SOURCE RECORDS section start
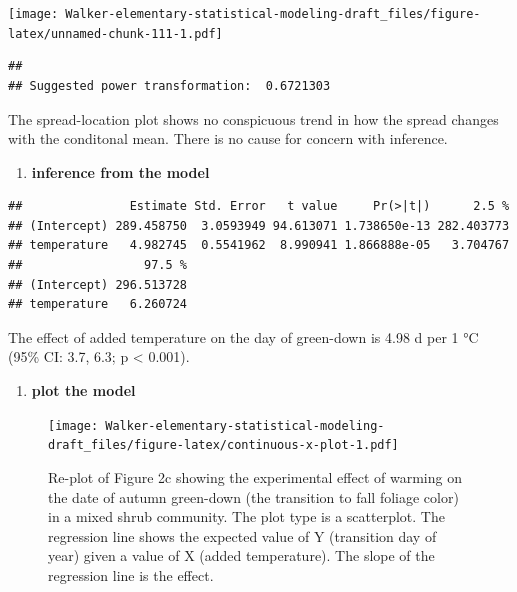 \documentclass[]{book}
\newenvironment{Shaded}{\begin{snugshade}}{\end{snugshade}}
\newcommand{\KeywordTok}[1]{\textcolor[rgb]{0.13,0.29,0.53}{\textbf{#1}}}
\newcommand{\NormalTok}[1]{#1}
\newcommand{\OperatorTok}[1]{\textcolor[rgb]{0.81,0.36,0.00}{\textbf{#1}}}
\newcommand{\StringTok}[1]{\textcolor[rgb]{0.31,0.60,0.02}{#1}}
\providecommand{\tightlist}{%
  \setlength{\itemsep}{0pt}\setlength{\parskip}{0pt}}
\begin{document}
\texttt{[image: Walker-elementary-statistical-modeling-draft\_files/figure-latex/unnamed-chunk-111-1.pdf]}

\begin{verbatim}
## 
## Suggested power transformation:  0.6721303
\end{verbatim}

The spread-location plot shows no conspicuous trend in how the spread changes with the conditonal mean. There is no cause for concern with inference.

\begin{enumerate}
\def\labelenumi{\arabic{enumi}.}
\setcounter{enumi}{4}
\tightlist
\item
  \textbf{inference from the model}
\end{enumerate}

\begin{Shaded}
\end{Shaded}

\begin{verbatim}
##               Estimate Std. Error   t value     Pr(>|t|)      2.5 %
## (Intercept) 289.458750  3.0593949 94.613071 1.738650e-13 282.403773
## temperature   4.982745  0.5541962  8.990941 1.866888e-05   3.704767
##                 97.5 %
## (Intercept) 296.513728
## temperature   6.260724
\end{verbatim}

The effect of added temperature on the day of green-down is 4.98 d per 1 °C (95\% CI: 3.7, 6.3; p \textless{} 0.001).

\begin{enumerate}
\def\labelenumi{\arabic{enumi}.}
\setcounter{enumi}{5}
\tightlist
\item
  \textbf{plot the model}
\end{enumerate}

\begin{figure}
\centering
\texttt{[image: Walker-elementary-statistical-modeling-draft\_files/figure-latex/continuous-x-plot-1.pdf]}
\caption{\label{fig:continuous-x-plot}Re-plot of Figure 2c showing the experimental effect of warming on the date of autumn green-down (the transition to fall foliage color) in a mixed shrub community. The plot type is a scatterplot. The regression line shows the expected value of Y (transition day of year) given a value of X (added temperature). The slope of the regression line is the effect.}
\end{figure}
\end{document}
SOURCE RECORDS section end
TRY IT: Aside from the pictures, repeat the listing exactly.

ANSWER SECTION:
 \documentclass[]{book}
\newenvironment{Shaded}{\begin{snugshade}}{\end{snugshade}}
\newcommand{\KeywordTok}[1]{\textcolor[rgb]{0.13,0.29,0.53}{\textbf{#1}}}
\newcommand{\NormalTok}[1]{#1}
\newcommand{\OperatorTok}[1]{\textcolor[rgb]{0.81,0.36,0.00}{\textbf{#1}}}
\newcommand{\StringTok}[1]{\textcolor[rgb]{0.31,0.60,0.02}{#1}}
\providecommand{\tightlist}{%
  \setlength{\itemsep}{0pt}\setlength{\parskip}{0pt}}
\begin{document}
\texttt{[image: Walker-elementary-statistical-modeling-draft\_files/figure-latex/unnamed-chunk-111-1.pdf]}

\begin{verbatim}
## 
## Suggested power transformation:  0.6721303
\end{verbatim}

The spread-location plot shows no conspicuous trend in how the spread changes with the conditonal mean. There is no cause for concern with inference.

\begin{enumerate}
\def\labelenumi{\arabic{enumi}.}
\setcounter{enumi}{4}
\tightlist
\item
  \textbf{inference from the model}
\end{enumerate}

\begin{Shaded}
\end{Shaded}

\begin{verbatim}
##               Estimate Std. Error   t value     Pr(>|t|)      2.5 %
## (Intercept) 289.458750  3.0593949 94.613071 1.738650e-13 282.403773
## temperature   4.982745  0.5541962  8.990941 1.866888e-05   3.704767
##                 97.5 %
## (Intercept) 296.513728
## temperature   6.260724
\end{verbatim}

The effect of added temperature on the day of green-down is 4.98 d per 1 °C (95\% CI: 3.7, 6.3; p \textless{} 0.001).

\begin{enumerate}
\def\labelenumi{\arabic{enumi}.}
\setcounter{enumi}{5}
\tightlist
\item
  \textbf{plot the model}
\end{enumerate}

\begin{figure}
\centering
\texttt{[image: Walker-elementary-statistical-modeling-draft\_files/figure-latex/continuous-x-plot-1.pdf]}
\caption{\label{fig:continuous-x-plot}Re-plot of Figure 2c showing the experimental effect of warming on the date of autumn green-down (the transition to fall foliage color) in a mixed shrub community. The plot type is a scatterplot. The regression line shows the expected value of Y (transition day of year) given a value of X (added temperature). The slope of the regression line is the effect.}
\end{figure}
\end{document}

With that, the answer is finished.